### What you should do
Copy out all lines from the material that contain the string "youtu".

### Information
++++++
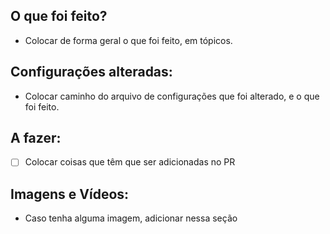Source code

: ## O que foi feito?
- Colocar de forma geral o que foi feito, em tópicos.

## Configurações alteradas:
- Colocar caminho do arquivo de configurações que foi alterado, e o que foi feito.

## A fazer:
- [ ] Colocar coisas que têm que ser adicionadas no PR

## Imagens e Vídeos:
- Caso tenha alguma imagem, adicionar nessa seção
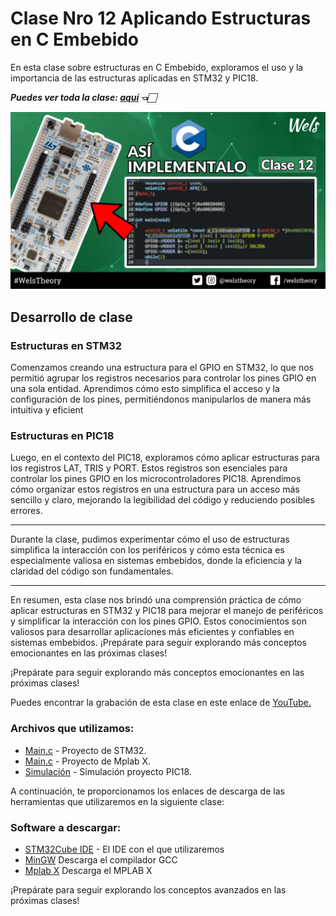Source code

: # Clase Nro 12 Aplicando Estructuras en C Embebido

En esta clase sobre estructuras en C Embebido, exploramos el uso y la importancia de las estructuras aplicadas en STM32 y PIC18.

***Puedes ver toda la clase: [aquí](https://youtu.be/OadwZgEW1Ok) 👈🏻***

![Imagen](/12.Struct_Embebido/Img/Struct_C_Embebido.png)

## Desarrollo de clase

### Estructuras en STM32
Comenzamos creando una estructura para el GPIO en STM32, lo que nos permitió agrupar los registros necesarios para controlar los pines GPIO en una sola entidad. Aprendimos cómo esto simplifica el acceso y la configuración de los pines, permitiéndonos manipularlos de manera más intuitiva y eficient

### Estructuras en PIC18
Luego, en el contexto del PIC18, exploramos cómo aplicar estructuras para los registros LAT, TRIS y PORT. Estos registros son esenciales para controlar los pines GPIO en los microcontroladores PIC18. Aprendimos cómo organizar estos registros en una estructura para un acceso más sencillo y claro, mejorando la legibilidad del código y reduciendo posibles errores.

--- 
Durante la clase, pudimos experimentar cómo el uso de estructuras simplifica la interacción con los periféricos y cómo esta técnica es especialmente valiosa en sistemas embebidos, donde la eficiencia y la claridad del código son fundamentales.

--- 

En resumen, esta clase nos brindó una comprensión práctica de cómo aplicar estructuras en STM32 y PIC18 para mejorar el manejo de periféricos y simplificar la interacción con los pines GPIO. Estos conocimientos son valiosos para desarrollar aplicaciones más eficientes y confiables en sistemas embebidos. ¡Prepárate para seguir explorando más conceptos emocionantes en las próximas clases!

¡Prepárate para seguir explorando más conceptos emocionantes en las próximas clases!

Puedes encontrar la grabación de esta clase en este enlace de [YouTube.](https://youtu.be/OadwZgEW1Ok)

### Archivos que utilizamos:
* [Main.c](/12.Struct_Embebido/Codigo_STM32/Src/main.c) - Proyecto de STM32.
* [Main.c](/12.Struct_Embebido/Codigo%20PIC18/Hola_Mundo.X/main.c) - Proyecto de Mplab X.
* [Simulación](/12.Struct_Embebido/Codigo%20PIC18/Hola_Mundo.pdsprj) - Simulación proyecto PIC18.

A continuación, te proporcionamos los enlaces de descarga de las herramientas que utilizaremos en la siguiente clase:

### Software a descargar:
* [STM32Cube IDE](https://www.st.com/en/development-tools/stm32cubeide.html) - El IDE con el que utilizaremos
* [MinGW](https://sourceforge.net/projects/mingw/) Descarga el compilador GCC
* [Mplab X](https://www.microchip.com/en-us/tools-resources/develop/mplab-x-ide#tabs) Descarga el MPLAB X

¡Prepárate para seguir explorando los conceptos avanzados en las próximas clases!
++++++
### Task answer
***Puedes ver toda la clase: [aquí](https://youtu.be/OadwZgEW1Ok) 👈🏻***
Puedes encontrar la grabación de esta clase en este enlace de [YouTube.](https://youtu.be/OadwZgEW1Ok)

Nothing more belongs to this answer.